Ukraińskie statki zniknęły z portu
W poniedziałek 21 marca agencja Ukrinform podała, że według słów szefa władz obwodu zaporoskiego, Ołeksandra Starucha, z portu w Berdiańsku zniknęło pięć ukraińskich statków, załadowanych zbożem. Świadkowie twierdzą, że za zniknięcie odpowiadają rosyjskie holowniki.
Statki miały zniknąć z portu nad Morzem Azowskim już kilka dni temu. Niektóre były całkowicie załadowane, inne częściowo. Łącznie znajdowało się na nich kilkadziesiąt tysięcy ton zboża z Ukrainy.
Wojna na morzu
Zbrojny konflikt między Ukrainą a Rosją toczy się na wodzie od samego początku. Do historii przeszła obrona Wyspy Węży, zaatakowanej przez rosyjski okręt podwodny. Obecnie jednak w portach nie toczą się bezpośrednie walki. Rosyjskie okręty blokują ukraińskie porty, chcąc w ten sposób odciąć Ukrainie jedną z dróg handlowych i wywołać kryzys humanitarny.
Ukrinform podał informację o tym, że przez blokadę ukraińskiego wybrzeża Rosja utrudnia dostawy niezbędnych towarów do Ukrainy. Dodatkowo rosyjska marynarka wojenna przeprowadza ataki rakietowe, a posuwające się od strony Krymu wojska usiłują ominąć Nikołajew i dostać się do Odessy.
Blokady w ukraińskich portach
Przez zablokowanie portów w Ukrainie cierpią nie tylko mieszkańcy tego kraju, ale także marynarze, którzy 24 lutego znaleźli się w ukraińskich portach. Jak podaje Ukrinform, rosyjskie okręty zablokowały około 100 statków z zagraniczną rejestracją. Z Ukrainy nie mogło wyjechać blisko 650 marynarzy z różnych krajów.
Doradca ministra spraw wewnętrznych Ukrainy Anton Heraszczenko poinformował, że kilka zagranicznych statków, które próbowały opuścić port w Odessie, zostało zatopionych przez rosyjską marynarkę.

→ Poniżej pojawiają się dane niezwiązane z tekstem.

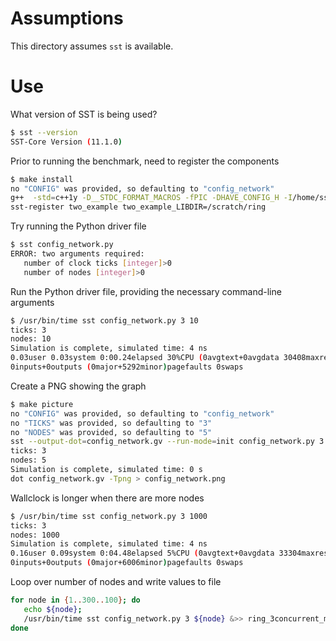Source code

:# Assumptions

This directory assumes `sst` is available.

# Use

What version of SST is being used?
```bash
$ sst --version
SST-Core Version (11.1.0)
```

Prior to running the benchmark, need to register the components
```bash
$ make install
no "CONFIG" was provided, so defaulting to "config_network"
g++  -std=c++1y -D__STDC_FORMAT_MACROS -fPIC -DHAVE_CONFIG_H -I/home/sst/sst-core/include -shared -fno-common -Wl,-undefined -Wl,dynamic_lookup -o libtwoexample.so some_component.cpp
sst-register two_example two_example_LIBDIR=/scratch/ring
```

Try running the Python driver file
```bash
$ sst config_network.py 
ERROR: two arguments required:
   number of clock ticks [integer]>0
   number of nodes [integer]>0
```

Run the Python driver file, providing the necessary command-line arguments
```bash
$ /usr/bin/time sst config_network.py 3 10
ticks: 3
nodes: 10
Simulation is complete, simulated time: 4 ns
0.03user 0.03system 0:00.24elapsed 30%CPU (0avgtext+0avgdata 30408maxresident)k
0inputs+0outputs (0major+5292minor)pagefaults 0swaps
```

Create a PNG showing the graph
```bash
$ make picture
no "CONFIG" was provided, so defaulting to "config_network"
no "TICKS" was provided, so defaulting to "3"
no "NODES" was provided, so defaulting to "5"
sst --output-dot=config_network.gv --run-mode=init config_network.py 3 5
ticks: 3
nodes: 5
Simulation is complete, simulated time: 0 s
dot config_network.gv -Tpng > config_network.png
```

Wallclock is longer when there are more nodes
```bash
$ /usr/bin/time sst config_network.py 3 1000
ticks: 3
nodes: 1000
Simulation is complete, simulated time: 4 ns
0.16user 0.09system 0:04.48elapsed 5%CPU (0avgtext+0avgdata 33304maxresident)k
0inputs+0outputs (0major+6006minor)pagefaults 0swaps
```

Loop over number of nodes and write values to file
```bash
for node in {1..300..100}; do 
   echo ${node}; 
   /usr/bin/time sst config_network.py 3 ${node} &>> ring_3concurrent_messages_upto300nodes_step100.dat; 
done
```
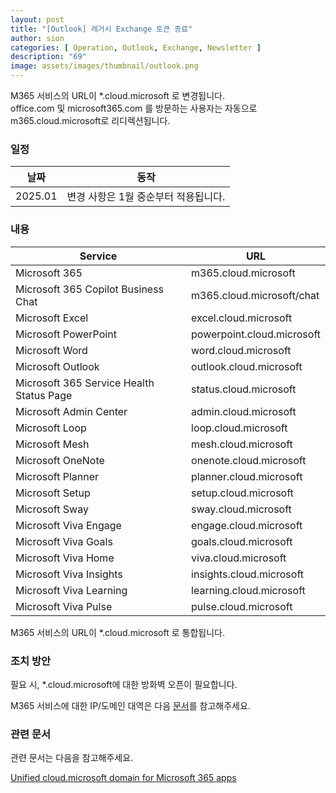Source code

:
 ```yaml
---
layout: post
title: "[Outlook] 레거시 Exchange 토큰 종료"
author: sion
categories: [ Operation, Outlook, Exchange, Newsletter ]
description: "69"
image: assets/images/thumbnail/outlook.png
---
```


M365 서비스의 URL이 *.cloud.microsoft 로 변경됩니다.  
office.com 및 microsoft365.com 를 방문하는 사용자는 자동으로 m365.cloud.microsoft로 리디렉션됩니다.  


### 일정

| 날짜 | 동작 |
|------|------|
|2025.01|변경 사항은 1월 중순부터 적용됩니다.|


### 내용

| Service | URL |
|---------|-----|
|Microsoft 365|m365.cloud.microsoft|
|Microsoft 365 Copilot Business Chat|m365.cloud.microsoft/chat|
|Microsoft Excel|excel.cloud.microsoft|
|Microsoft PowerPoint|powerpoint.cloud.microsoft|
|Microsoft Word|word.cloud.microsoft|
|Microsoft Outlook|outlook.cloud.microsoft|
|Microsoft 365 Service Health Status Page|status.cloud.microsoft|
|Microsoft Admin Center|admin.cloud.microsoft|
|Microsoft Loop|loop.cloud.microsoft|
|Microsoft Mesh|mesh.cloud.microsoft|
|Microsoft OneNote|onenote.cloud.microsoft|
|Microsoft Planner|planner.cloud.microsoft|
|Microsoft Setup|setup.cloud.microsoft|
|Microsoft Sway|sway.cloud.microsoft|
|Microsoft Viva Engage|engage.cloud.microsoft|
|Microsoft Viva Goals|goals.cloud.microsoft|
|Microsoft Viva Home|viva.cloud.microsoft|
|Microsoft Viva Insights|insights.cloud.microsoft|
|Microsoft Viva Learning|learning.cloud.microsoft|
|Microsoft Viva Pulse|pulse.cloud.microsoft|

M365 서비스의 URL이 *.cloud.microsoft 로 통합됩니다.  

### 조치 방안

필요 시, *.cloud.microsoft에 대한 방화벽 오픈이 필요합니다.  

M365 서비스에 대한 IP/도메인 대역은 다음 [문서][2]를 참고해주세요.  


### 관련 문서

관련 문서는 다음을 참고해주세요.  

[Unified cloud.microsoft domain for Microsoft 365 apps][1]


[1]: https://learn.microsoft.com/en-us/microsoft-365/enterprise/cloud-microsoft-domain?view=o365-worldwide
[2]: https://learn.microsoft.com/en-us/microsoft-365/enterprise/urls-and-ip-address-ranges?view=o365-worldwide
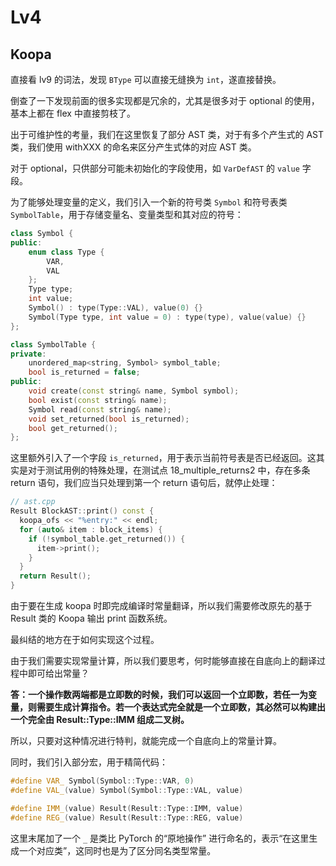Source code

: # Lv4

## Koopa

直接看 lv9 的词法，发现 `BType` 可以直接无缝换为 `int`，遂直接替换。

倒查了一下发现前面的很多实现都是冗余的，尤其是很多对于 optional 的使用，基本上都在 flex 中直接剪枝了。

出于可维护性的考量，我们在这里恢复了部分 AST 类，对于有多个产生式的 AST 类，我们使用 withXXX 的命名来区分产生式体的对应 AST 类。

对于 optional，只供部分可能未初始化的字段使用，如 `VarDefAST` 的 `value` 字段。

为了能够处理变量的定义，我们引入一个新的符号类 `Symbol` 和符号表类 `SymbolTable`，用于存储变量名、变量类型和其对应的符号：

```cpp
class Symbol {
public:
    enum class Type {
        VAR,
        VAL
    };
    Type type;
    int value;
    Symbol() : type(Type::VAL), value(0) {}
    Symbol(Type type, int value = 0) : type(type), value(value) {}
};

class SymbolTable {
private:
    unordered_map<string, Symbol> symbol_table;
    bool is_returned = false;
public:
    void create(const string& name, Symbol symbol);
    bool exist(const string& name);
    Symbol read(const string& name);
    void set_returned(bool is_returned);
    bool get_returned();
};
```

这里额外引入了一个字段 `is_returned`，用于表示当前符号表是否已经返回。这其实是对于测试用例的特殊处理，在测试点 18_multiple_returns2 中，存在多条 return 语句，我们应当只处理到第一个 return 语句后，就停止处理：

```cpp
// ast.cpp 
Result BlockAST::print() const {
  koopa_ofs << "%entry:" << endl;
  for (auto& item : block_items) {
    if (!symbol_table.get_returned()) {
      item->print();
    }
  }
  return Result();
}
```

由于要在生成 koopa 时即完成编译时常量翻译，所以我们需要修改原先的基于 Result 类的 Koopa 输出 print 函数系统。

最纠结的地方在于如何实现这个过程。

由于我们需要实现常量计算，所以我们要思考，何时能够直接在自底向上的翻译过程中即可给出常量？

**答：一个操作数两端都是立即数的时候，我们可以返回一个立即数，若任一为变量，则需要生成计算指令。若一个表达式完全就是一个立即数，其必然可以构建出一个完全由 Result::Type::IMM 组成二叉树。**

所以，只要对这种情况进行特判，就能完成一个自底向上的常量计算。

同时，我们引入部分宏，用于精简代码：

```cpp
#define VAR_ Symbol(Symbol::Type::VAR, 0)
#define VAL_(value) Symbol(Symbol::Type::VAL, value)

#define IMM_(value) Result(Result::Type::IMM, value)
#define REG_(value) Result(Result::Type::REG, value)
```

这里末尾加了一个 `_` 是类比 PyTorch 的“原地操作” 进行命名的，表示“在这里生成一个对应类”，这同时也是为了区分同名类型常量。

Handel morski dla Rosji jest utrudniony
W odpowiedzi na agresję Rosji na Ukrainę, cały świat nakłada kolejne sankcje. W efekcie kraj ten jest izolowany również na morzach, co utrudnia agresorowi handel. Choć oficjalnie większość krajów nie bojkotuje statków rosyjskich, w rzeczywistości zamknięto dla nich między innymi cieśniny Bosfor i Dardanele, częściowo kanał la Manche oraz liczne porty w Europie, USA i Kanadzie, w tym Elbląg. Są to oddolne decyzje poszczególnych państw, a nawet konkretnych portów.
Eksperci zgadzają się, że blokada wszystkich portów na zachodzie byłaby dużym ciosem dla Rosji. Jednak w tej sytuacji państwa poniosłyby koszty, które wynikają z odcięcia się od kolejnych źródeł dostaw. Dlatego, póki co, jednoznacznej decyzji na szczeblu europejskim nie podjęto.
Prezydent Ukrainy Wołodymr Zełenski apeluje, by cały świat zamknął swoje porty dla rosyjskich statków.
- Niech statki handlowe z Rosji idą tam, gdzie rosyjski okręt wojenny - skomentował nagraniu z 19 marca, nawiązując do obrony Wyspy Węży w pierwszych dniach wojny.